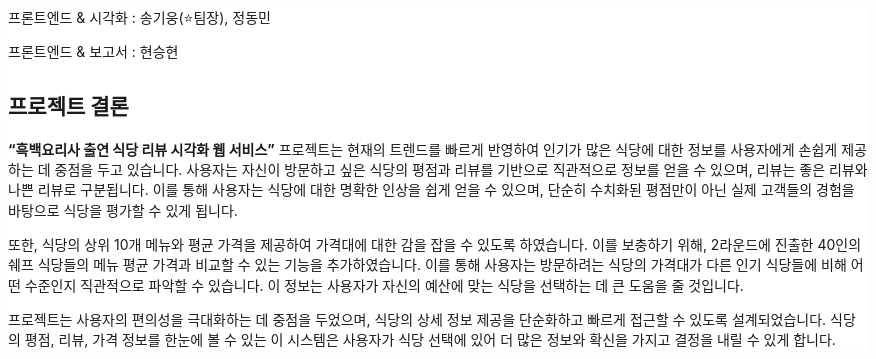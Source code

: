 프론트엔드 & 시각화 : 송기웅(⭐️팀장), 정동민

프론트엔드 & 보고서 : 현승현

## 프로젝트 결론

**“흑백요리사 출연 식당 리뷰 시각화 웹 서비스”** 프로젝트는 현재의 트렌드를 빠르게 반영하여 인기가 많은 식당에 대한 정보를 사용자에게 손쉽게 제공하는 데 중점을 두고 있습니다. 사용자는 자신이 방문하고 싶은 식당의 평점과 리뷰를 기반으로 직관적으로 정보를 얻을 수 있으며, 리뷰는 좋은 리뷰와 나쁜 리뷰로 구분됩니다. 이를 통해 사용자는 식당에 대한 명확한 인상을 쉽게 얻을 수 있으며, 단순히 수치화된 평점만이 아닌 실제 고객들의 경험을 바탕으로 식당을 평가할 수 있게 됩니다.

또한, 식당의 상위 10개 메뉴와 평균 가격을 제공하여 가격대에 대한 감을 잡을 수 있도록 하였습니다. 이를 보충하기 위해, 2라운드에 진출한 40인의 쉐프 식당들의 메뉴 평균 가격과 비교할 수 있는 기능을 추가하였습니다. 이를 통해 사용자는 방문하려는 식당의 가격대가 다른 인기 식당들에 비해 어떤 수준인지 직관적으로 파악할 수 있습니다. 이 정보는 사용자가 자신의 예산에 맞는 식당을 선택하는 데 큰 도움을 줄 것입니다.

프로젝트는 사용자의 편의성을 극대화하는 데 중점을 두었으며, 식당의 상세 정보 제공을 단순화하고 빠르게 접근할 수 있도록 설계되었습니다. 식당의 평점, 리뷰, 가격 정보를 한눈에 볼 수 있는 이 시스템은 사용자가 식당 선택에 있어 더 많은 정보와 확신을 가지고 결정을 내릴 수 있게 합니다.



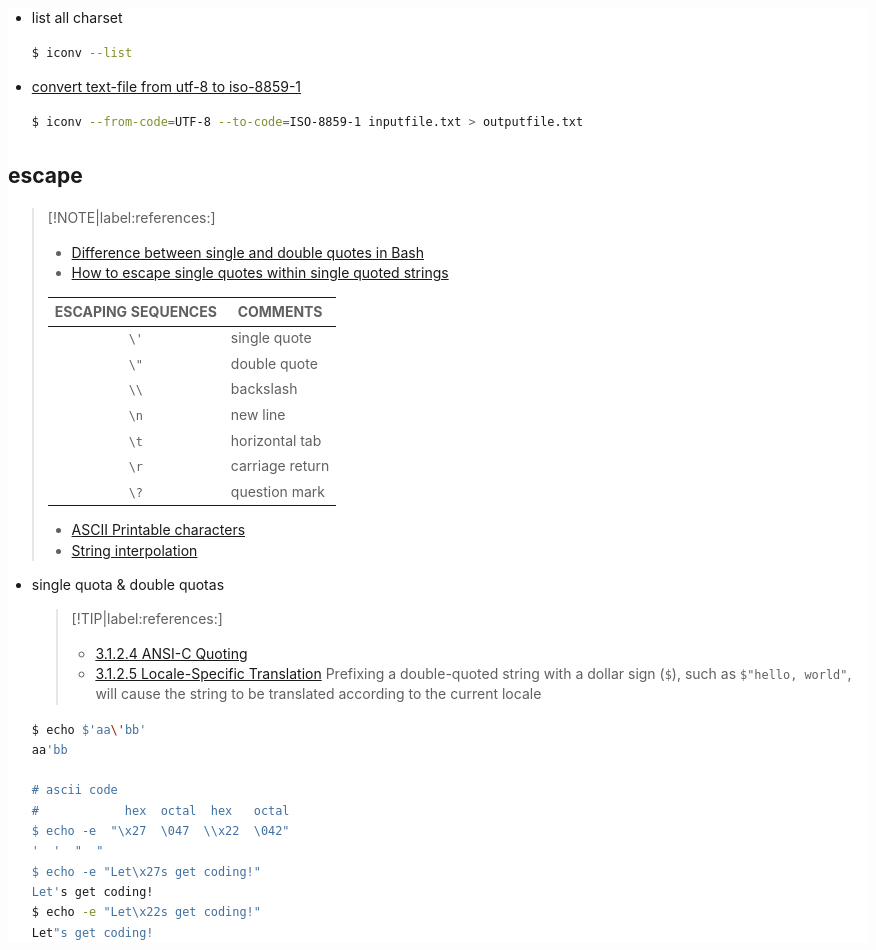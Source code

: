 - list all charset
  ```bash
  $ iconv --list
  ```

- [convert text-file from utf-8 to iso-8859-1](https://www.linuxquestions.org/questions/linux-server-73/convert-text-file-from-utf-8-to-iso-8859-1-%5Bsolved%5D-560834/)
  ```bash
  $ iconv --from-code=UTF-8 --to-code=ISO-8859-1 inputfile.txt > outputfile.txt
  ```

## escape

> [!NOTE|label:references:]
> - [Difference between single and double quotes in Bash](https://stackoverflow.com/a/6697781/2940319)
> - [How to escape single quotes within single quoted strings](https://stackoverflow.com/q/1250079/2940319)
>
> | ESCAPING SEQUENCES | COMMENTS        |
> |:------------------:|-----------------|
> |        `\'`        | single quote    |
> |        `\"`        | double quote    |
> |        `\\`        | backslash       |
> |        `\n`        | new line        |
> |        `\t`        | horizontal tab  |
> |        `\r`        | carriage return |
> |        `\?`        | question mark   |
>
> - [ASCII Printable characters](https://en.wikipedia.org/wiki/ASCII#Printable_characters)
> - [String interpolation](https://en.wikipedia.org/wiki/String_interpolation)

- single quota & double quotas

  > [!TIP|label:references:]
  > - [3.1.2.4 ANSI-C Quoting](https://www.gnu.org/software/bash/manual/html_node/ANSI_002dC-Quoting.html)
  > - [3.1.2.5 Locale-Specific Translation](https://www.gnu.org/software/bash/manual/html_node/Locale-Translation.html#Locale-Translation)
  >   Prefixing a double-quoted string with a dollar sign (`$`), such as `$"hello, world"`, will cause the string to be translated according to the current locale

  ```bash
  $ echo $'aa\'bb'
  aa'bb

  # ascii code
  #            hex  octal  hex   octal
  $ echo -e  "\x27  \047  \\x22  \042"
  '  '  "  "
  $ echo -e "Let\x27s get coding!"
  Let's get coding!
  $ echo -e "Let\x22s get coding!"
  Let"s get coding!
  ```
§
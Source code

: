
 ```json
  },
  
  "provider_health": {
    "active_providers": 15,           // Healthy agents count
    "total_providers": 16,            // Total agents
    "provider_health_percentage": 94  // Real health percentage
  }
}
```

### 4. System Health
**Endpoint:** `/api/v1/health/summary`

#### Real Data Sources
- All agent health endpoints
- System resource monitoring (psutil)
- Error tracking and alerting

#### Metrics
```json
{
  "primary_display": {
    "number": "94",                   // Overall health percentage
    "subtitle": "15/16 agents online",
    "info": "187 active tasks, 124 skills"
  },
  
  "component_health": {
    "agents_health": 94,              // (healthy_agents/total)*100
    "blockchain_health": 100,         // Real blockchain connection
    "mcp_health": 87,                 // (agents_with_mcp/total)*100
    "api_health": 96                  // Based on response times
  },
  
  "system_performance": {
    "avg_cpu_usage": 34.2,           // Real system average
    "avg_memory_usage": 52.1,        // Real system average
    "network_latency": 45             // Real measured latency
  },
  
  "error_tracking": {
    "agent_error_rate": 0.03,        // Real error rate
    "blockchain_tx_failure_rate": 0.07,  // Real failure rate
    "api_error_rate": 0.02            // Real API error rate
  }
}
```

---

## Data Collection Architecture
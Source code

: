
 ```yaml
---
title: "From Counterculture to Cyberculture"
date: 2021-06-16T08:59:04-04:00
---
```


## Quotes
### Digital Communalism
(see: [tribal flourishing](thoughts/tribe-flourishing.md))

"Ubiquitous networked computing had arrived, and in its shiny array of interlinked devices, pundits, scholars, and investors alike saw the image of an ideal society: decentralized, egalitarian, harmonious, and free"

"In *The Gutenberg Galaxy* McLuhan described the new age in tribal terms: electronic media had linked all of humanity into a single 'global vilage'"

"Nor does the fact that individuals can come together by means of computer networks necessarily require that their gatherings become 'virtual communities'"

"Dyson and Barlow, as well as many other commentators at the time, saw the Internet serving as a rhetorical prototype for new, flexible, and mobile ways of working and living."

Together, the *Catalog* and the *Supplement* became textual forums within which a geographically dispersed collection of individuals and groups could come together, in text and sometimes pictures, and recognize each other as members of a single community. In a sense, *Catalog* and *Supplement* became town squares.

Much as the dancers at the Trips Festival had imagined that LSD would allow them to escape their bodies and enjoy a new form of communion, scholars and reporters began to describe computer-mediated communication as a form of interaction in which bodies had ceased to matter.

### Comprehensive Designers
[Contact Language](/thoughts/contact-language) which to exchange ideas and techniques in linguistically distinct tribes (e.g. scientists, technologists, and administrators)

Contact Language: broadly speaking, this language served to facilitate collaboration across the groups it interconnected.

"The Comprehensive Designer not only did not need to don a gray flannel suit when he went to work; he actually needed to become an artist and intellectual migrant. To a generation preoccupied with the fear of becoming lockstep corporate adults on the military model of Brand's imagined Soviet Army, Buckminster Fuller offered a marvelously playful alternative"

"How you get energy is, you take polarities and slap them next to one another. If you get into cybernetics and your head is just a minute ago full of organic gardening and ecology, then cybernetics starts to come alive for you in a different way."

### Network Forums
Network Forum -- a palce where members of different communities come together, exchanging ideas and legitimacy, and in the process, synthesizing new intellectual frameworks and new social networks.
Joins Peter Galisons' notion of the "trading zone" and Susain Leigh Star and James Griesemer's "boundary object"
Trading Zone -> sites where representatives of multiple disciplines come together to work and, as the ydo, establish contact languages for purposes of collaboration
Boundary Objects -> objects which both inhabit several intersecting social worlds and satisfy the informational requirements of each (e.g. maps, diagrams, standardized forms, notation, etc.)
§
What you should do.
Check every line above for the word "percentage" and copy those that have it.

Your response.
    "provider_health_percentage": 94  // Real health percentage
    "number": "94",                   // Overall health percentage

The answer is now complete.